[TASK DATA — start]
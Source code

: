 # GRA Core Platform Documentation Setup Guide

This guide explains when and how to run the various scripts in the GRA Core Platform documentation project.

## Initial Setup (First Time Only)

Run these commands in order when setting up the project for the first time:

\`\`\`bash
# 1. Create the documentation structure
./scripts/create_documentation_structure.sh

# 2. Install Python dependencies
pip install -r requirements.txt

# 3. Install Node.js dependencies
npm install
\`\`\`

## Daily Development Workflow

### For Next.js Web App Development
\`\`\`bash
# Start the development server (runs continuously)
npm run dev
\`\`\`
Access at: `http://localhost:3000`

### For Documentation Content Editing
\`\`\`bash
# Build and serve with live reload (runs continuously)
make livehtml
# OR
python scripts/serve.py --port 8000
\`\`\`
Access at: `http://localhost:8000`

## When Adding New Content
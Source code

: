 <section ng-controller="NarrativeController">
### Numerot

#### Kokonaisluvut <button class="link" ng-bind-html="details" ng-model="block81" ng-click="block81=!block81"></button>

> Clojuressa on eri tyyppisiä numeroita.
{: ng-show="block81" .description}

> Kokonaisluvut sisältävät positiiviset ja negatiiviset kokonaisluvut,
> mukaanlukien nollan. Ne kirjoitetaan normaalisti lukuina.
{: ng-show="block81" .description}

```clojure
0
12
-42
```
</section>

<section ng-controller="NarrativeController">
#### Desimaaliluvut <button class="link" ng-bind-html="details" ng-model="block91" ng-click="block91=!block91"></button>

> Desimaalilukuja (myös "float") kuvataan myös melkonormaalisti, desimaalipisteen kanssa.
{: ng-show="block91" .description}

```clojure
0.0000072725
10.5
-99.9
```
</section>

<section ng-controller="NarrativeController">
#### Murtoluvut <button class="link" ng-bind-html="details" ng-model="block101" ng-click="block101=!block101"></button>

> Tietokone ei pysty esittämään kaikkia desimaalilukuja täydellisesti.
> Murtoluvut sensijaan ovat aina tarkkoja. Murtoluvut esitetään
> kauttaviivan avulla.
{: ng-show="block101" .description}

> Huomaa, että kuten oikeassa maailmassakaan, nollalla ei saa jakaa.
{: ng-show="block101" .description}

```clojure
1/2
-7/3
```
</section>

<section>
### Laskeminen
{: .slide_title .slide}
[TASK DATA — finish]
- TASK BRIEF: A word-for-word restatement of every record above is expected.

- ANSWER SECTION:
Source code

: # GRA Core Platform Documentation Setup Guide

This guide explains when and how to run the various scripts in the GRA Core Platform documentation project.

## Initial Setup (First Time Only)

Run these commands in order when setting up the project for the first time:

\`\`\`bash
# 1. Create the documentation structure
./scripts/create_documentation_structure.sh

# 2. Install Python dependencies
pip install -r requirements.txt

# 3. Install Node.js dependencies
npm install
\`\`\`

## Daily Development Workflow

### For Next.js Web App Development
\`\`\`bash
# Start the development server (runs continuously)
npm run dev
\`\`\`
Access at: `http://localhost:3000`

### For Documentation Content Editing
\`\`\`bash
# Build and serve with live reload (runs continuously)
make livehtml
# OR
python scripts/serve.py --port 8000
\`\`\`
Access at: `http://localhost:8000`

## When Adding New Content
Source code

: <section ng-controller="NarrativeController">
### Numerot

#### Kokonaisluvut <button class="link" ng-bind-html="details" ng-model="block81" ng-click="block81=!block81"></button>

> Clojuressa on eri tyyppisiä numeroita.
{: ng-show="block81" .description}

> Kokonaisluvut sisältävät positiiviset ja negatiiviset kokonaisluvut,
> mukaanlukien nollan. Ne kirjoitetaan normaalisti lukuina.
{: ng-show="block81" .description}

```clojure
0
12
-42
```
</section>

<section ng-controller="NarrativeController">
#### Desimaaliluvut <button class="link" ng-bind-html="details" ng-model="block91" ng-click="block91=!block91"></button>

> Desimaalilukuja (myös "float") kuvataan myös melkonormaalisti, desimaalipisteen kanssa.
{: ng-show="block91" .description}

```clojure
0.0000072725
10.5
-99.9
```
</section>

<section ng-controller="NarrativeController">
#### Murtoluvut <button class="link" ng-bind-html="details" ng-model="block101" ng-click="block101=!block101"></button>

> Tietokone ei pysty esittämään kaikkia desimaalilukuja täydellisesti.
> Murtoluvut sensijaan ovat aina tarkkoja. Murtoluvut esitetään
> kauttaviivan avulla.
{: ng-show="block101" .description}

> Huomaa, että kuten oikeassa maailmassakaan, nollalla ei saa jakaa.
{: ng-show="block101" .description}

```clojure
1/2
-7/3
```
</section>

<section>
### Laskeminen
{: .slide_title .slide}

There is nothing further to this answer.